Figure 9-8 shows the behavior of the TPS272C45 when a short-circuit occurs when the device is in the on-state and already outputting current. When the internal pass FET is fully enabled, the current clamping settling time is slower so to ensure overshoot is limit, the device implements a fast trip turn-off at a high current threshold (approximately 40% higher than ICL). When this fast trip threshold is hit, the device shuts off after a delay for a short period of time before quickly re-enabling and clamping the current to the regulation current limit level (ICL) after a brief transient overshoot to the higher peak current level. The device then keeps the current clamped at the regulation current limit until the thermal shutdown temperature is hit and the device safely shuts off.

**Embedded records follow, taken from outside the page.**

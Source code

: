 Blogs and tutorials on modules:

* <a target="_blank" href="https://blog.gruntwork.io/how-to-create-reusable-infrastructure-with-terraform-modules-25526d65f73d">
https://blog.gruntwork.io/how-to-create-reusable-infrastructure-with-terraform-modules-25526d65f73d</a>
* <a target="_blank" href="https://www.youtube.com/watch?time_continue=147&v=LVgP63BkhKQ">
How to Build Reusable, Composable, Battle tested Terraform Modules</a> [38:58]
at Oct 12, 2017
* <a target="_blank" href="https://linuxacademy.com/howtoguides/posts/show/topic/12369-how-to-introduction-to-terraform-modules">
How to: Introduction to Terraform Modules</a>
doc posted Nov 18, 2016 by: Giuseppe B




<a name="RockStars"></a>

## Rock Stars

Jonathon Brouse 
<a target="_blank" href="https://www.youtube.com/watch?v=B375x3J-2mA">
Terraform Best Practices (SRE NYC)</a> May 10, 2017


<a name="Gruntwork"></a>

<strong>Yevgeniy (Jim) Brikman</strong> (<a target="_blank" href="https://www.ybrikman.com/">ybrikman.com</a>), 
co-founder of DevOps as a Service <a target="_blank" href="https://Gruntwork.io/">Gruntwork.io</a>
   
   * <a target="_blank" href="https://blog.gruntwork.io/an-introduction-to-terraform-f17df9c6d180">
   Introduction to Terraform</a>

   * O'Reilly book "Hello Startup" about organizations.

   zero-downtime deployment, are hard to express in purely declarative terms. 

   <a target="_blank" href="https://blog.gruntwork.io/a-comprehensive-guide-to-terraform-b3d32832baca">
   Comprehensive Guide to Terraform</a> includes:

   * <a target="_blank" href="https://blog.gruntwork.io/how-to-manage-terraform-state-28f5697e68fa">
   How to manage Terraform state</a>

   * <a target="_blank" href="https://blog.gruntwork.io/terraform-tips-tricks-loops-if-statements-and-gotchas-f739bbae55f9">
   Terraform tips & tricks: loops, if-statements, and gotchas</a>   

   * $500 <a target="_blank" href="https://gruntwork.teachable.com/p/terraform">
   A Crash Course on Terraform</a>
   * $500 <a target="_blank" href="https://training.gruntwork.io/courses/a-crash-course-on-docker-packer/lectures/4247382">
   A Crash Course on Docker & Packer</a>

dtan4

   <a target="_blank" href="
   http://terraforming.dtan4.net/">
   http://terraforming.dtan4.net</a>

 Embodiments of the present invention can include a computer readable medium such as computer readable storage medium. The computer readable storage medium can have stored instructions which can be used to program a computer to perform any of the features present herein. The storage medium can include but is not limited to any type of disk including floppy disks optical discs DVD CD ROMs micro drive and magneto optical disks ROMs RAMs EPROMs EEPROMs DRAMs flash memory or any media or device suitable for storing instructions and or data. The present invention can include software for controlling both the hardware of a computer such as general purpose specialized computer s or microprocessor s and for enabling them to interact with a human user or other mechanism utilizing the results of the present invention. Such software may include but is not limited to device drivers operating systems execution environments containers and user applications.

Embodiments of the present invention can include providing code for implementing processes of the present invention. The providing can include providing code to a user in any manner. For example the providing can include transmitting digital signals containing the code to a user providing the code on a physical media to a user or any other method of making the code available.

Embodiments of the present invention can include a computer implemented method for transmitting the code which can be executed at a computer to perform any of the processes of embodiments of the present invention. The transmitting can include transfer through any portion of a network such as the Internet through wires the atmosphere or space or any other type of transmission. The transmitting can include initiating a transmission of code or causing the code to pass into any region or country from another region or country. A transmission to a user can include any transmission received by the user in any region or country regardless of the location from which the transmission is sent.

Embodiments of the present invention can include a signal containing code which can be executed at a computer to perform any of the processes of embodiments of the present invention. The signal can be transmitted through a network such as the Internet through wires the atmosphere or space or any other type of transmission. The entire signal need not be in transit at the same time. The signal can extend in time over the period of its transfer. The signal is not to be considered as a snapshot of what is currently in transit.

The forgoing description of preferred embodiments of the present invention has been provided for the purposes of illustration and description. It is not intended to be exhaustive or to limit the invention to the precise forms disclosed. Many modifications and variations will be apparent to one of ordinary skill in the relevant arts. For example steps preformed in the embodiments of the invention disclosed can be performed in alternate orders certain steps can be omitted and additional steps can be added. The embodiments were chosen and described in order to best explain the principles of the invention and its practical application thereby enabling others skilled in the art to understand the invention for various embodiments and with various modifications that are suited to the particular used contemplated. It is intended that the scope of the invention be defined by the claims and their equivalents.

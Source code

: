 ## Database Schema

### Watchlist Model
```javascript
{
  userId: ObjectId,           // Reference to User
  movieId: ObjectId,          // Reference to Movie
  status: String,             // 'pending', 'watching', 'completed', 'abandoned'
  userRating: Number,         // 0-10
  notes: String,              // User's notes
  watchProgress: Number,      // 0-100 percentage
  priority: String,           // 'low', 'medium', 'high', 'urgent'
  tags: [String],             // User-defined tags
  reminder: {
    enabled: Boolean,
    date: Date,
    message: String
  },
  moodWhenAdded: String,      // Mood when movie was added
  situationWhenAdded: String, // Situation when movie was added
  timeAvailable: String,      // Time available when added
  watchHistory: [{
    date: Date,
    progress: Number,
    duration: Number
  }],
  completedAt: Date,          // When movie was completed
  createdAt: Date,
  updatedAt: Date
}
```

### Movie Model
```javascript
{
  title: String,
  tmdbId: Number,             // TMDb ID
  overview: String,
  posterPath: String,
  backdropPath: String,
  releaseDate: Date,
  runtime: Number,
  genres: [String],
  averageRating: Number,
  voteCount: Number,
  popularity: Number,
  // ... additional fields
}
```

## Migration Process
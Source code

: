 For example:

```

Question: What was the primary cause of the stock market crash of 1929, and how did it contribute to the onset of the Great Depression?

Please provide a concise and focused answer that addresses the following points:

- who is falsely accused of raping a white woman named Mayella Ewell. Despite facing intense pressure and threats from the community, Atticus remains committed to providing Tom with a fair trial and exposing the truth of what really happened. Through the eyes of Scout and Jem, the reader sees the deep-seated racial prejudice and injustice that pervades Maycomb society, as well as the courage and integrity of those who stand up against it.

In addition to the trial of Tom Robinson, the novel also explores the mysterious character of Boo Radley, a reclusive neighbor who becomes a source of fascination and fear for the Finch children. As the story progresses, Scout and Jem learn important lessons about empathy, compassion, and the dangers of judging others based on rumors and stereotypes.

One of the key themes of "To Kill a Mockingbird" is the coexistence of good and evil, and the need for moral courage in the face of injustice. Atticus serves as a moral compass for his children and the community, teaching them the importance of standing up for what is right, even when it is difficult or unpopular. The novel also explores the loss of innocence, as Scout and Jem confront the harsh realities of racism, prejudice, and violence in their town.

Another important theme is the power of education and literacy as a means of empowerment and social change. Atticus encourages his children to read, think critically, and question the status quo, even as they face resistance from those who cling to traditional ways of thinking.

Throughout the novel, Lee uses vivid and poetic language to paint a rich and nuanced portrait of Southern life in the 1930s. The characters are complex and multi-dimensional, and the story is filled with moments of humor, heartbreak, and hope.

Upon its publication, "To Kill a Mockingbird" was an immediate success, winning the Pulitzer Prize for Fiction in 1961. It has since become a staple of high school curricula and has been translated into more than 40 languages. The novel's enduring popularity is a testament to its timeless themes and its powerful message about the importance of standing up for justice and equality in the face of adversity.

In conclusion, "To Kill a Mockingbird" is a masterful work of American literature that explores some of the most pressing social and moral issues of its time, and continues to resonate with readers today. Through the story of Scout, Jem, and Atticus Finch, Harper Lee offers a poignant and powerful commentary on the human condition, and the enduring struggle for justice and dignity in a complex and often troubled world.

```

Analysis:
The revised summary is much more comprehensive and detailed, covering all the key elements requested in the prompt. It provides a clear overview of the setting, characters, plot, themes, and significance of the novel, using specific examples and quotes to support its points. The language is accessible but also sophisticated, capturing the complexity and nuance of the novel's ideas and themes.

GUID-20211118-SS0I-XMTG-ZLCG-THRTZZ4TTMSH-low.svgFigure 9-8 On-State Short-Circuit Behavior

Overload Behavior shows the behavior of the TPS272C45 when there is a small change in impedance that sends the load current above the ICL threshold. The current rises to ICL_LIN above the regulation level. Then the current limit regulation loop kicks in and the current drops to the ICL value.

GUID-20211123-SS0I-J2JT-XQPN-CDXNP76W5PGF-low.svgFigure 9-9 Overload Behavior

In all of these cases, the internal thermal shutdown is safe to hit repetitively. There is no device risk or lifetime reliability concerns from repeatedly hitting this thermal shutdown level.